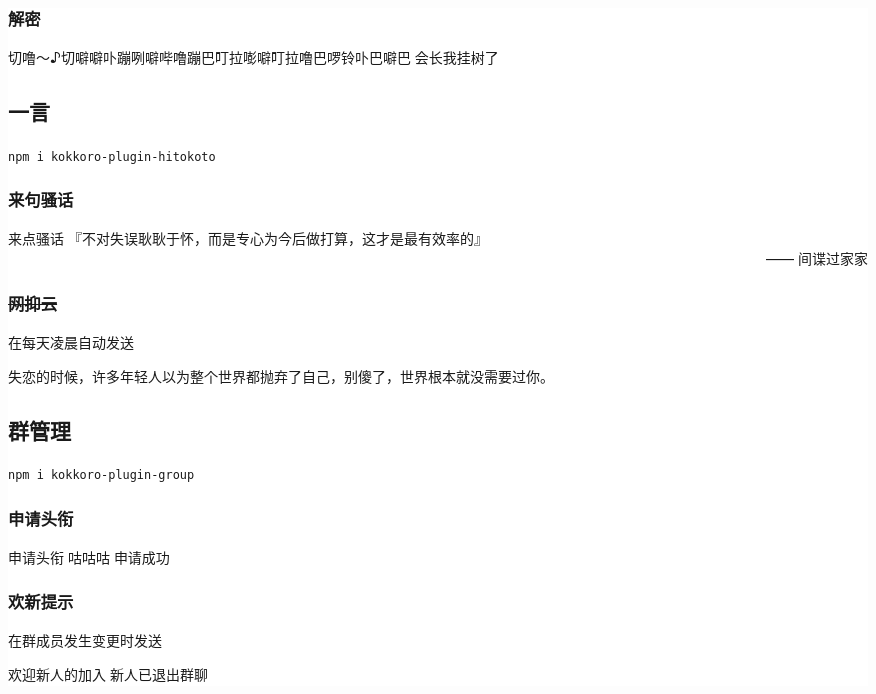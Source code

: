 ### 解密

<ChatPanel>
  <ChatMessage :id="2225151531" nickname="yuki">切噜～♪切噼噼卟蹦咧噼哔噜蹦巴叮拉嘭噼叮拉噜巴啰铃卟巴噼巴</ChatMessage>
  <ChatMessage :id="709289491" nickname="kokkoro">会长我挂树了</ChatMessage>
</ChatPanel>

## 一言

```shell
npm i kokkoro-plugin-hitokoto
```

### 来句骚话

<ChatPanel>
  <ChatMessage :id="2225151531" nickname="yuki">来点骚话</ChatMessage>
  <ChatMessage :id="709289491" nickname="kokkoro">
    <span>『不对失误耿耿于怀，而是专心为今后做打算，这才是最有效率的』</span>
    <br />
    <div style="text-align: right;">—— 间谍过家家</div>
  </ChatMessage>
</ChatPanel>

### ~~网抑云~~

在每天凌晨自动发送

<ChatPanel>
  <ChatMessage :id="709289491" nickname="kokkoro">
    <span>失恋的时候，许多年轻人以为整个世界都抛弃了自己，别傻了，世界根本就没需要过你。</span>
  </ChatMessage>
</ChatPanel>

## 群管理

```shell
npm i kokkoro-plugin-group
```

### 申请头衔

<ChatPanel>
  <ChatMessage :id="2225151531" nickname="yuki">申请头衔 咕咕咕</ChatMessage>
  <ChatMessage :id="709289491" nickname="kokkoro">申请成功</ChatMessage>
</ChatPanel>

### 欢新提示

在群成员发生变更时发送

<ChatPanel>
  <ChatMessage :id="709289491" nickname="kokkoro">欢迎新人的加入</ChatMessage>
  <ChatMessage :id="709289491" nickname="kokkoro">新人已退出群聊</ChatMessage>
</ChatPanel>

WHAT YOU WILL DO: The records above must be printed exactly; the pictures stay out.

ANSWER TO THIS EXERCISE:
Source code

: ### 解密

<ChatPanel>
  <ChatMessage :id="2225151531" nickname="yuki">切噜～♪切噼噼卟蹦咧噼哔噜蹦巴叮拉嘭噼叮拉噜巴啰铃卟巴噼巴</ChatMessage>
  <ChatMessage :id="709289491" nickname="kokkoro">会长我挂树了</ChatMessage>
</ChatPanel>

## 一言

```shell
npm i kokkoro-plugin-hitokoto
```

### 来句骚话

<ChatPanel>
  <ChatMessage :id="2225151531" nickname="yuki">来点骚话</ChatMessage>
  <ChatMessage :id="709289491" nickname="kokkoro">
    <span>『不对失误耿耿于怀，而是专心为今后做打算，这才是最有效率的』</span>
    <br />
    <div style="text-align: right;">—— 间谍过家家</div>
  </ChatMessage>
</ChatPanel>

### ~~网抑云~~

在每天凌晨自动发送

<ChatPanel>
  <ChatMessage :id="709289491" nickname="kokkoro">
    <span>失恋的时候，许多年轻人以为整个世界都抛弃了自己，别傻了，世界根本就没需要过你。</span>
  </ChatMessage>
</ChatPanel>

## 群管理

```shell
npm i kokkoro-plugin-group
```

### 申请头衔

<ChatPanel>
  <ChatMessage :id="2225151531" nickname="yuki">申请头衔 咕咕咕</ChatMessage>
  <ChatMessage :id="709289491" nickname="kokkoro">申请成功</ChatMessage>
</ChatPanel>

### 欢新提示

在群成员发生变更时发送

<ChatPanel>
  <ChatMessage :id="709289491" nickname="kokkoro">欢迎新人的加入</ChatMessage>
  <ChatMessage :id="709289491" nickname="kokkoro">新人已退出群聊</ChatMessage>
</ChatPanel>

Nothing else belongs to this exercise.